AUTOSCALING STRATEGIES FOR ROBOTIC PROCESS AUTOMATION - A simplified explanation of the abstract

This abstract first appeared for US patent application 20240184271 titled 'AUTOSCALING STRATEGIES FOR ROBOTIC PROCESS AUTOMATION

Simplified Explanation

Simplified Explanation: The patent application describes systems and methods for allocating computing environments to complete an RPA workload efficiently. This involves receiving a workload request, calculating the number of computing environments needed based on selected autoscaling strategies, and allocating these environments for RPA robots to complete the workload.

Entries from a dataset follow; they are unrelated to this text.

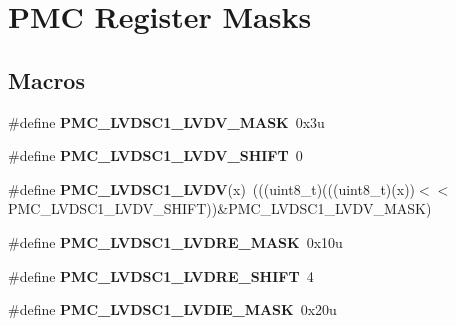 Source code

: \hypertarget{group__PMC__Register__Masks}{}\section{P\+MC Register Masks}
\label{group__PMC__Register__Masks}
\subsection*{Macros}
\begin{DoxyCompactItemize}
\item 
\#define {\bfseries P\+M\+C\+\_\+\+L\+V\+D\+S\+C1\+\_\+\+L\+V\+D\+V\+\_\+\+M\+A\+SK}~0x3u\hypertarget{group__PMC__Register__Masks_ga777eada2a526d88569a30323e9d3e1d3}{}\label{group__PMC__Register__Masks_ga777eada2a526d88569a30323e9d3e1d3}

\item 
\#define {\bfseries P\+M\+C\+\_\+\+L\+V\+D\+S\+C1\+\_\+\+L\+V\+D\+V\+\_\+\+S\+H\+I\+FT}~0\hypertarget{group__PMC__Register__Masks_gaaf45daa6de387f93bc57f1218ab17a16}{}\label{group__PMC__Register__Masks_gaaf45daa6de387f93bc57f1218ab17a16}

\item 
\#define {\bfseries P\+M\+C\+\_\+\+L\+V\+D\+S\+C1\+\_\+\+L\+V\+DV}(x)~(((uint8\+\_\+t)(((uint8\+\_\+t)(x))$<$$<$P\+M\+C\+\_\+\+L\+V\+D\+S\+C1\+\_\+\+L\+V\+D\+V\+\_\+\+S\+H\+I\+FT))\&P\+M\+C\+\_\+\+L\+V\+D\+S\+C1\+\_\+\+L\+V\+D\+V\+\_\+\+M\+A\+SK)\hypertarget{group__PMC__Register__Masks_gae2cf4048ec29cc1a54349d8bc18e27e4}{}\label{group__PMC__Register__Masks_gae2cf4048ec29cc1a54349d8bc18e27e4}

\item 
\#define {\bfseries P\+M\+C\+\_\+\+L\+V\+D\+S\+C1\+\_\+\+L\+V\+D\+R\+E\+\_\+\+M\+A\+SK}~0x10u\hypertarget{group__PMC__Register__Masks_gad771f87e373907e3ef60e5fa31001fad}{}\label{group__PMC__Register__Masks_gad771f87e373907e3ef60e5fa31001fad}

\item 
\#define {\bfseries P\+M\+C\+\_\+\+L\+V\+D\+S\+C1\+\_\+\+L\+V\+D\+R\+E\+\_\+\+S\+H\+I\+FT}~4\hypertarget{group__PMC__Register__Masks_ga056ca878a20782f5bf65b3be3e98581d}{}\label{group__PMC__Register__Masks_ga056ca878a20782f5bf65b3be3e98581d}

\item 
\#define {\bfseries P\+M\+C\+\_\+\+L\+V\+D\+S\+C1\+\_\+\+L\+V\+D\+I\+E\+\_\+\+M\+A\+SK}~0x20u\hypertarget{group__PMC__Register__Masks_ga1e7518c88ea0037d099124a643788363}{}\label{group__PMC__Register__Masks_ga1e7518c88ea0037d099124a643788363}


\end{DoxyCompactItemize}
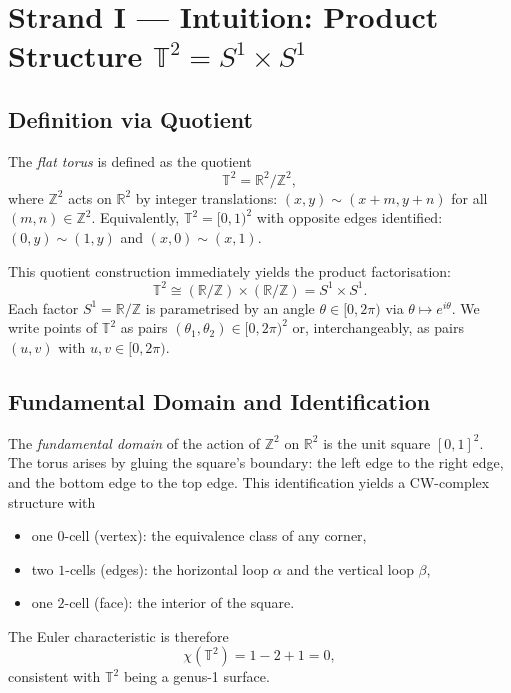 \section{Strand I — Intuition: Product Structure
  \texorpdfstring{$\mathbb{T}^2 = S^1 \times S^1$}{T2=S1xS1}}
\label{sec:ch18-product}

\subsection{Definition via Quotient}\label{subsec:ch18-quotient}

The \emph{flat torus} is defined as the quotient
\begin{equation}\label{eq:torus-quotient}
  \mathbb{T}^2 = \mathbb{R}^2 / \mathbb{Z}^2,
\end{equation}
where $\mathbb{Z}^2$ acts on $\mathbb{R}^2$ by integer translations:
$(x,y) \sim (x+m, y+n)$ for all $(m,n) \in \mathbb{Z}^2$.
Equivalently, $\mathbb{T}^2 = [0,1)^2$ with opposite edges identified:
$(0,y) \sim (1,y)$ and $(x,0) \sim (x,1)$.

This quotient construction immediately yields the product factorisation:
\begin{equation}\label{eq:torus-product}
  \mathbb{T}^2 \cong ({\mathbb{R}}/{\mathbb{Z}}) \times ({\mathbb{R}}/{\mathbb{Z}}) = S^1 \times S^1.
\end{equation}
Each factor $S^1 = \mathbb{R}/\mathbb{Z}$ is parametrised by an angle
$\theta \in [0, 2\pi)$ via $\theta \mapsto e^{i\theta}$.
We write points of $\mathbb{T}^2$ as pairs $(\theta_1, \theta_2) \in [0,2\pi)^2$
or, interchangeably, as pairs $(u,v)$ with $u,v \in [0,2\pi)$.

\subsection{Fundamental Domain and Identification}\label{subsec:ch18-fund-domain}

The \emph{fundamental domain} of the action of $\mathbb{Z}^2$ on $\mathbb{R}^2$ is
the unit square $[0,1]^2$.
The torus arises by gluing the square's boundary: the left edge to the right edge,
and the bottom edge to the top edge.
This identification yields a CW-complex structure with
\begin{itemize}
\item one $0$-cell (vertex): the equivalence class of any corner,
\item two $1$-cells (edges): the horizontal loop $\alpha$ and the vertical loop $\beta$,
\item one $2$-cell (face): the interior of the square.
\end{itemize}
The Euler characteristic is therefore
\begin{equation}
  \chi(\mathbb{T}^2) = 1 - 2 + 1 = 0,
\end{equation}
consistent with $\mathbb{T}^2$ being a genus-1 surface.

  • The system receives a request for completing an RPA workload.
  • It calculates the number of computing environments required based on selected autoscaling strategies.
  • The calculated environments are allocated for RPA robots to complete the workload.
  • The computing environments may be virtual machines.

Key Features and Innovation:

  • Efficient allocation of computing environments for completing RPA workloads.
  • Dynamic calculation of the number of environments based on autoscaling strategies.
  • Allocation of virtual machines for RPA robots to complete tasks.

Potential Applications: This technology can be applied in various industries where RPA is used for automating repetitive tasks, such as finance, healthcare, and manufacturing.

Problems Solved:

  • Efficient allocation of resources for completing RPA workloads.
  • Optimizing computing environments based on workload requirements.

Benefits:

  • Improved efficiency in completing RPA tasks.
  • Cost-effective allocation of computing resources.
  • Scalability to handle varying workloads.

Commercial Applications: Optimizing resource allocation for RPA workloads can benefit companies using automation technologies, leading to increased productivity and cost savings in various industries.

Prior Art: Information on prior art related to this technology is not provided in the abstract.

Frequently Updated Research: There is no specific information on frequently updated research related to this technology in the abstract.

Questions about Resource Allocation for RPA Workloads: Question 1: How does the system determine the number of computing environments needed for completing an RPA workload efficiently? The system calculates the number of computing environments based on selected autoscaling strategies to ensure optimal resource allocation.

Question 2: What are the potential challenges in dynamically allocating computing environments for RPA robots to complete tasks? One potential challenge could be ensuring seamless integration and coordination between the allocated virtual machines and the RPA robots to efficiently complete the workload.


Original Abstract Submitted

systems and methods for allocating computing environments for completing an rpa (robotic process automation) workload are provided. a request for completing an rpa workload is received. a number of computing environments to allocate for completing the rpa workload is calculated based on a selected one of a plurality of rpa autoscaling strategies. the calculated number of computing environments is allocated for allocating one or more rpa robots to complete the rpa workload. the computing environments may be virtual machines.